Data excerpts

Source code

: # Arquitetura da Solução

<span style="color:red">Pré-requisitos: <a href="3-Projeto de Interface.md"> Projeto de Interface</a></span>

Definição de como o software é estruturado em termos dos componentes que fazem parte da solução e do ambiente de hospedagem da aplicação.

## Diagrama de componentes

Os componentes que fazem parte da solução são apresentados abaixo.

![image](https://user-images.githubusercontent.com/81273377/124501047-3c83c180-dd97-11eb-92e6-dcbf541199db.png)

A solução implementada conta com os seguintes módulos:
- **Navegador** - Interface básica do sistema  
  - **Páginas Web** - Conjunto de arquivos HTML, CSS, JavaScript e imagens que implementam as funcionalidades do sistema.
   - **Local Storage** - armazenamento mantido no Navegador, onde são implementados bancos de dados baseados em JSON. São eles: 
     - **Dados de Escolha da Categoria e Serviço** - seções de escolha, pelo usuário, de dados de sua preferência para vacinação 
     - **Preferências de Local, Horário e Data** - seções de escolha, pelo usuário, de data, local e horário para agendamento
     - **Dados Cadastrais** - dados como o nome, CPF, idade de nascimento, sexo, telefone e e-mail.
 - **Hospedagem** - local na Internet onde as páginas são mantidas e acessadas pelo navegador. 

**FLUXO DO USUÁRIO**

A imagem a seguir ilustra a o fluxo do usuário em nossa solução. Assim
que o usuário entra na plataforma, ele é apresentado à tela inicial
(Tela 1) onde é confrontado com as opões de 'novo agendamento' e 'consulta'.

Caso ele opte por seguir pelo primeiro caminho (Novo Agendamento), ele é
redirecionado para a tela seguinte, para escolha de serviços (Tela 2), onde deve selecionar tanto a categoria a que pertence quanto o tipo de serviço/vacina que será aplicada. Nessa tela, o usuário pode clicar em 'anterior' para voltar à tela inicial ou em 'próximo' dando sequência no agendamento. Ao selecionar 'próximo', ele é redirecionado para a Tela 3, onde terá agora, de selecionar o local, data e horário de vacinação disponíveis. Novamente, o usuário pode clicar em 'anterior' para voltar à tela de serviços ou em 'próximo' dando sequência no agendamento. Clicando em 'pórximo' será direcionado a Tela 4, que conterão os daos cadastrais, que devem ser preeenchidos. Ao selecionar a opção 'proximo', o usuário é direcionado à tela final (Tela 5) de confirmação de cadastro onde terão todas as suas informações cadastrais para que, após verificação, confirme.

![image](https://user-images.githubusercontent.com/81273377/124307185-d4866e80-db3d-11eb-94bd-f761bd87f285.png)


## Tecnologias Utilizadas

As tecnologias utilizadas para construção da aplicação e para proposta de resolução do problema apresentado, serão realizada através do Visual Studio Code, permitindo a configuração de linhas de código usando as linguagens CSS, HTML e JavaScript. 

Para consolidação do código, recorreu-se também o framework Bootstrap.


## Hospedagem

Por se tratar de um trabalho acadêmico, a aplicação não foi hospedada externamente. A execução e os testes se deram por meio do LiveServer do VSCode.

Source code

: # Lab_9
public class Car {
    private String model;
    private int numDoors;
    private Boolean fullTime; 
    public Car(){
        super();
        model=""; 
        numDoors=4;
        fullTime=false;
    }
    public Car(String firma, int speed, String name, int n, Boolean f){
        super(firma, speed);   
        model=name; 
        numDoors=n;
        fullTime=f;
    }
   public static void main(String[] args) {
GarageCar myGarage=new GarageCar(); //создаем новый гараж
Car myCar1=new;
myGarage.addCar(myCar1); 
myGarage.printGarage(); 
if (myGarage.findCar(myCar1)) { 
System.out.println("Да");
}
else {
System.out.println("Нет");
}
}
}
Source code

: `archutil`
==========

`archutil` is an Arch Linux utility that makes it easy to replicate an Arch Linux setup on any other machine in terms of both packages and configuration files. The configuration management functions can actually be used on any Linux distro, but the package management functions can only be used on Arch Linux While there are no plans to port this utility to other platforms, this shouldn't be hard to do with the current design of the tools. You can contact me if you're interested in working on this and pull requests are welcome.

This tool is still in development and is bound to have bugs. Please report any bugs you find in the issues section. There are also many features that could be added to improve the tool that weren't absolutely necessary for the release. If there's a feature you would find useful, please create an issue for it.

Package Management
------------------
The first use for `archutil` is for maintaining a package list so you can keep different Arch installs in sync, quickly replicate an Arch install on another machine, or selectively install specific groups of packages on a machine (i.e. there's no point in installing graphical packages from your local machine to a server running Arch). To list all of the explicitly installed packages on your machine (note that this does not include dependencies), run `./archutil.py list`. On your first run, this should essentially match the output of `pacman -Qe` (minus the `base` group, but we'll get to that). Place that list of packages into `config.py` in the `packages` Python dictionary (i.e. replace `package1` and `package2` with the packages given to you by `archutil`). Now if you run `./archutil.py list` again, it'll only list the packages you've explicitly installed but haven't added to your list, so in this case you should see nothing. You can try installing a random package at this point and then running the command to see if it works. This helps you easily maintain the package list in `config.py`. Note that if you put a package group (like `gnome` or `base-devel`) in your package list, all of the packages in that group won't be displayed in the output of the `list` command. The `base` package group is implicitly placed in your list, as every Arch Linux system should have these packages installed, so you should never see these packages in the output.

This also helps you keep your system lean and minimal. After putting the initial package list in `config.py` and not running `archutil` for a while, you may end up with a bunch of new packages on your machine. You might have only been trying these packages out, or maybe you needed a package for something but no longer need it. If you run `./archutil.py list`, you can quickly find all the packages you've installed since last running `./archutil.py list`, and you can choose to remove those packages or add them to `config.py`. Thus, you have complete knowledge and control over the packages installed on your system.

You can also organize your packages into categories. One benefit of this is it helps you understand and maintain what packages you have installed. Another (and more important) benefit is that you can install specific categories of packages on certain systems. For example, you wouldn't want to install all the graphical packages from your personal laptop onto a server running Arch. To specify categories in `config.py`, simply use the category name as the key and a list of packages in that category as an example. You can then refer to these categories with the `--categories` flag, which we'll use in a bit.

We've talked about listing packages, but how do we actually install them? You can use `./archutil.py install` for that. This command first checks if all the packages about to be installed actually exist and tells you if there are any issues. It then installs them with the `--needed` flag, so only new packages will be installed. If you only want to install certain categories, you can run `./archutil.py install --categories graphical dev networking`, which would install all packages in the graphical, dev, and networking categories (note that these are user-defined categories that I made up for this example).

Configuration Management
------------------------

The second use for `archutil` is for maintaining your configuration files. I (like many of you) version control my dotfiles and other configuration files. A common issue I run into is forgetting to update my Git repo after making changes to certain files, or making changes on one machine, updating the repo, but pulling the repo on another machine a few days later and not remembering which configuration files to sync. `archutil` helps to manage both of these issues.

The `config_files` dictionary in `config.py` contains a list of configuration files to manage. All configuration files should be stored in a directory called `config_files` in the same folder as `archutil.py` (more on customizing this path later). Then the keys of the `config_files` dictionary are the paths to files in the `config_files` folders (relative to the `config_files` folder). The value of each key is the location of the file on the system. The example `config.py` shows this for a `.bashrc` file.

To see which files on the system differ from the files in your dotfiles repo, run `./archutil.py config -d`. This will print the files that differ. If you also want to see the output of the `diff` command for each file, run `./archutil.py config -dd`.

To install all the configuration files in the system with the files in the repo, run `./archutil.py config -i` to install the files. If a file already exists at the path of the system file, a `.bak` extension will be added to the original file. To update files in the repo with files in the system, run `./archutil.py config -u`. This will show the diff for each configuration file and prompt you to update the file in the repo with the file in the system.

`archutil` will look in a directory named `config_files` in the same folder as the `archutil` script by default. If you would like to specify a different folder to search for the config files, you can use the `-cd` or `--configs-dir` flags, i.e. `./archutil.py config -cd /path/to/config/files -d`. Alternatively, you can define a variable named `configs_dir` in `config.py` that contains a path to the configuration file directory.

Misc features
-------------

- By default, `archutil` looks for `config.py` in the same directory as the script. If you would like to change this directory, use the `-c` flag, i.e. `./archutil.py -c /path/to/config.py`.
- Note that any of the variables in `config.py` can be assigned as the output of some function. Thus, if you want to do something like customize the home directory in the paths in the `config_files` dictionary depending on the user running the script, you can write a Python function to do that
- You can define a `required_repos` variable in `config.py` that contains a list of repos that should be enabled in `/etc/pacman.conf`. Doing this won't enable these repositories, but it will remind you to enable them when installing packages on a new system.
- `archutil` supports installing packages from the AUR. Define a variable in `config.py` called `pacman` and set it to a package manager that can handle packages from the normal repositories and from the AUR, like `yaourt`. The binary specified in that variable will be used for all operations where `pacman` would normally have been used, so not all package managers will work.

WHAT THE TASK ASKS: From the entries above, return exactly the line containing "fullTime=false;", the line containing "myGarage.printGarage();", and all lines between, and nothing else.

EXERCISE SOLUTION:
        fullTime=false;
    }
    public Car(String firma, int speed, String name, int n, Boolean f){
        super(firma, speed);   
        model=name; 
        numDoors=n;
        fullTime=f;
    }
   public static void main(String[] args) {
GarageCar myGarage=new GarageCar(); //создаем новый гараж
Car myCar1=new;
myGarage.addCar(myCar1); 
myGarage.printGarage(); 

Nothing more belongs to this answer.